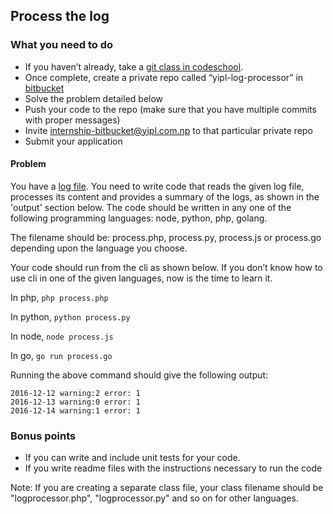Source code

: ## Process the log

### What you need to do

* If you haven’t already, take a [git class in codeschool](https://www.codeschool.com/courses/try-git).
* Once complete, create a private repo called “yipl-log-processor” in [bitbucket](https://bitbucket.org)
* Solve the problem detailed below
* Push your code to the repo (make sure that you have multiple commits with proper messages) 
* Invite internship-bitbucket@yipl.com.np to that particular private repo
* Submit your application

#### Problem

You have a [log file](example.log). You need to write code that reads the given log file, processes its content and provides a summary of the logs, as shown in the 'output' section below. The code should be written in any one of the following programming languages: node, python, php, golang. 

The filename should be: process.php, process.py, process.js or process.go depending upon the language you choose.

Your code should run from the cli as shown below. If you don’t know how to use cli in one of the given languages, now is the time to learn it. 

In php, 
`php process.php`

In python, 
`python process.py`

In node,
`node process.js`

In go,
`go run process.go`

Running the above command should give the following output:
```
2016-12-12 warning:2 error: 1
2016-12-13 warning:0 error: 1
2016-12-14 warning:1 error: 1
```

### Bonus points

* If you can write and include unit tests for your code. 
* If you write readme files with the instructions necessary to run the code

Note: If you are creating a separate class file, your class filename should be "logprocessor.php", "logprocessor.py" and so on for other languages. 


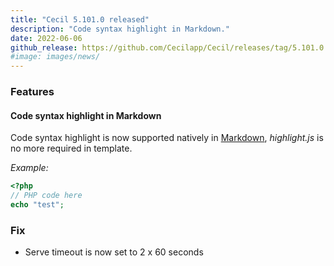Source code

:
 ```yaml
---
title: "Cecil 5.101.0 released"
description: "Code syntax highlight in Markdown."
date: 2022-06-06
github_release: https://github.com/Cecilapp/Cecil/releases/tag/5.101.0
#image: images/news/
---
```

### Features

#### Code syntax highlight in Markdown

Code syntax highlight is now supported natively in [Markdown](/documentation/content/#syntax-highlight), *highlight.js* is no more required in template.

_Example:_

```php
<?php
// PHP code here
echo "test";
```

### Fix

- Serve timeout is now set to 2 x 60 seconds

******************************

### YOUR INSTRUCTIONS
Each line above with the word "content" must be returned.

### OUTPUT OF THE TASK
You have a [log file](example.log). You need to write code that reads the given log file, processes its content and provides a summary of the logs, as shown in the 'output' section below. The code should be written in any one of the following programming languages: node, python, php, golang. 
Code syntax highlight is now supported natively in [Markdown](/documentation/content/#syntax-highlight), *highlight.js* is no more required in template.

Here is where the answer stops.